◆ TASK ◆
Within the entries below, the lines from the one with "### 5.1 Landing" through the one with "Build Provider Trust" are to be set down exactly, both ends kept.

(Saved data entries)
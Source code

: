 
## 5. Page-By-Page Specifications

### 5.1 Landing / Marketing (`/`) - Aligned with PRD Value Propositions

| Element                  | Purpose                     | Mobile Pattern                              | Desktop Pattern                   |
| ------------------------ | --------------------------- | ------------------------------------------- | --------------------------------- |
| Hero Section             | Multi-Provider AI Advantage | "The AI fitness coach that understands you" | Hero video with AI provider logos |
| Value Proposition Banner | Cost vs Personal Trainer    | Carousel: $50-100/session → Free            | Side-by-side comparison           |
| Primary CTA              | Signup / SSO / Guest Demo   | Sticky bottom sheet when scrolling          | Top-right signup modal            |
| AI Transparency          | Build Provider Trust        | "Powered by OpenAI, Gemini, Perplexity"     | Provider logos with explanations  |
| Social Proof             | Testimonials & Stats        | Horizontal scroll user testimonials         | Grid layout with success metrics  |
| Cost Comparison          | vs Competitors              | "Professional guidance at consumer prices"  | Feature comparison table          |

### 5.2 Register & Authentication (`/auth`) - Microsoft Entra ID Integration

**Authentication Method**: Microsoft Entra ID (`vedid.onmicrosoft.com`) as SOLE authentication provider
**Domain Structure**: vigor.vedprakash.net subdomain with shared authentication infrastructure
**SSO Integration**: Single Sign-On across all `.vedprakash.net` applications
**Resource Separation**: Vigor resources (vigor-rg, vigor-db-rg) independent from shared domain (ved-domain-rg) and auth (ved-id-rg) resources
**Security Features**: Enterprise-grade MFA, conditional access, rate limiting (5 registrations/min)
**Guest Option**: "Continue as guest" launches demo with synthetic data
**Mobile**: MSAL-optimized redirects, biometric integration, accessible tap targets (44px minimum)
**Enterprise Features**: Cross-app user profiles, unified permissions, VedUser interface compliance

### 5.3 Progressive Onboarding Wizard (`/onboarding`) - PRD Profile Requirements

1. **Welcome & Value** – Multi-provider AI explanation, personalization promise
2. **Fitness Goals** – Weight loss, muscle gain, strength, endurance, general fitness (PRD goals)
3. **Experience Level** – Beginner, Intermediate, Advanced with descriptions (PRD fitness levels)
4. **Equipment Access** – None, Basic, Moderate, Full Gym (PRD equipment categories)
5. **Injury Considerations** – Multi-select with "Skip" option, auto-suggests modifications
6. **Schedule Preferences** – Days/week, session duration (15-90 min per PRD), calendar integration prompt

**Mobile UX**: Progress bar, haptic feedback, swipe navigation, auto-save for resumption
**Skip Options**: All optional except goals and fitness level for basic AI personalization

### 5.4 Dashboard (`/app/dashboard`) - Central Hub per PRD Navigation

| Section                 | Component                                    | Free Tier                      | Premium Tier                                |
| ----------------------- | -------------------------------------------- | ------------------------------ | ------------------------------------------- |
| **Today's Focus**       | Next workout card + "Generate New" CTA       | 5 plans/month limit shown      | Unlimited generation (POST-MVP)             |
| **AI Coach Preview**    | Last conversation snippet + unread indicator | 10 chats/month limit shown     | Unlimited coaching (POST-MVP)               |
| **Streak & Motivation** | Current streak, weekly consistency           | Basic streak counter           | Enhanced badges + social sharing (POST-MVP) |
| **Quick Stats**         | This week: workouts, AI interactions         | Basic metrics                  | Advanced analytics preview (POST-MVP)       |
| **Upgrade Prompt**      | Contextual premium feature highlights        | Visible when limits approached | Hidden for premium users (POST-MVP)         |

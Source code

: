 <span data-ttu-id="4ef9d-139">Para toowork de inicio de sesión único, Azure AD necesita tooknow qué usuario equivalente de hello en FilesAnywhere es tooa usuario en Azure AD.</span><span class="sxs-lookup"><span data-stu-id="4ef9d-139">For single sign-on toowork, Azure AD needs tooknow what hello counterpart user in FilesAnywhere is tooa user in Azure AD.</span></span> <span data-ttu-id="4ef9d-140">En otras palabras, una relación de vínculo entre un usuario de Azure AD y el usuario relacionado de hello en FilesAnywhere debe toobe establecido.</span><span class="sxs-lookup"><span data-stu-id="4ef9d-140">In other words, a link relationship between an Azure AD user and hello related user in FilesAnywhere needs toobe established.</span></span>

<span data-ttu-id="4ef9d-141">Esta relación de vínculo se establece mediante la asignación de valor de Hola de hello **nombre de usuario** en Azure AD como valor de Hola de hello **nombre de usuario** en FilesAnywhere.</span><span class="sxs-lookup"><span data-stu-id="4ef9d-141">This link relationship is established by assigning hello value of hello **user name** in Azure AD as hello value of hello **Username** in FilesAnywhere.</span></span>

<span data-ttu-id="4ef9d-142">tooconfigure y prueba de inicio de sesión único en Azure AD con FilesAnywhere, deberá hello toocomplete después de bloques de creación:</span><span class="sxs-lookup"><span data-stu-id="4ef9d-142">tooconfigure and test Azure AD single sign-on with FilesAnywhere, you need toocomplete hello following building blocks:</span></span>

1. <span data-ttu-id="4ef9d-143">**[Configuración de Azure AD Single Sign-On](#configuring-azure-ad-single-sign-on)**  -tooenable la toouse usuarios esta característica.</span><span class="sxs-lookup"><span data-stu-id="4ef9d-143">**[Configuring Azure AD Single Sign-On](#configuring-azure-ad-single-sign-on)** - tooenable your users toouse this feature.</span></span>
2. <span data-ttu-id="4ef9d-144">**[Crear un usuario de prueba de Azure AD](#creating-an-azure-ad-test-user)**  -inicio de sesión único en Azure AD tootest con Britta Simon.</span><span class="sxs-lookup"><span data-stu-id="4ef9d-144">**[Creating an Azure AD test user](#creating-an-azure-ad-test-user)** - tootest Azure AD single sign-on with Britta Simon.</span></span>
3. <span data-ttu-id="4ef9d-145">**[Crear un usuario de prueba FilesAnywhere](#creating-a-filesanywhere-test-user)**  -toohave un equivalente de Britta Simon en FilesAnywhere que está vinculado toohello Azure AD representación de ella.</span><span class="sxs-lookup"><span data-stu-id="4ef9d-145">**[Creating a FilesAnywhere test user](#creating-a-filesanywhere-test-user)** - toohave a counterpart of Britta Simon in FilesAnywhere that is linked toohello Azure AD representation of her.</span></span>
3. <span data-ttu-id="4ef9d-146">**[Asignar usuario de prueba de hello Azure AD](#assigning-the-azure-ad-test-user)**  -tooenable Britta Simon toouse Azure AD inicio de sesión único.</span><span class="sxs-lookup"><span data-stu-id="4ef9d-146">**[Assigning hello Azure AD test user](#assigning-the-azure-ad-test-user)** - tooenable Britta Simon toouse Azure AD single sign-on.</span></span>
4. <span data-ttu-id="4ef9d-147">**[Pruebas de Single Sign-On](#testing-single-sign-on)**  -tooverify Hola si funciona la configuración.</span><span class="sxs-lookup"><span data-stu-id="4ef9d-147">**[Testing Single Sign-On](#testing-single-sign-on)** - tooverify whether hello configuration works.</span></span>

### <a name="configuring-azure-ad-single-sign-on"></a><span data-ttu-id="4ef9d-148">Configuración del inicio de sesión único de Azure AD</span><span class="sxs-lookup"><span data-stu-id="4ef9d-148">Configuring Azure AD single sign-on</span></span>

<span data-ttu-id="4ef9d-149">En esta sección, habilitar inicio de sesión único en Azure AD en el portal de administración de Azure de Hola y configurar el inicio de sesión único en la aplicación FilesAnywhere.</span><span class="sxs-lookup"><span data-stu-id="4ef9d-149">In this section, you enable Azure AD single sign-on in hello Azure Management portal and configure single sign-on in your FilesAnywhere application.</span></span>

◆ SOLUTION TO THE PROBLEM ◆
### 5.1 Landing / Marketing (`/`) - Aligned with PRD Value Propositions

| Element                  | Purpose                     | Mobile Pattern                              | Desktop Pattern                   |
| ------------------------ | --------------------------- | ------------------------------------------- | --------------------------------- |
| Hero Section             | Multi-Provider AI Advantage | "The AI fitness coach that understands you" | Hero video with AI provider logos |
| Value Proposition Banner | Cost vs Personal Trainer    | Carousel: $50-100/session → Free            | Side-by-side comparison           |
| Primary CTA              | Signup / SSO / Guest Demo   | Sticky bottom sheet when scrolling          | Top-right signup modal            |
| AI Transparency          | Build Provider Trust        | "Powered by OpenAI, Gemini, Perplexity"     | Provider logos with explanations  |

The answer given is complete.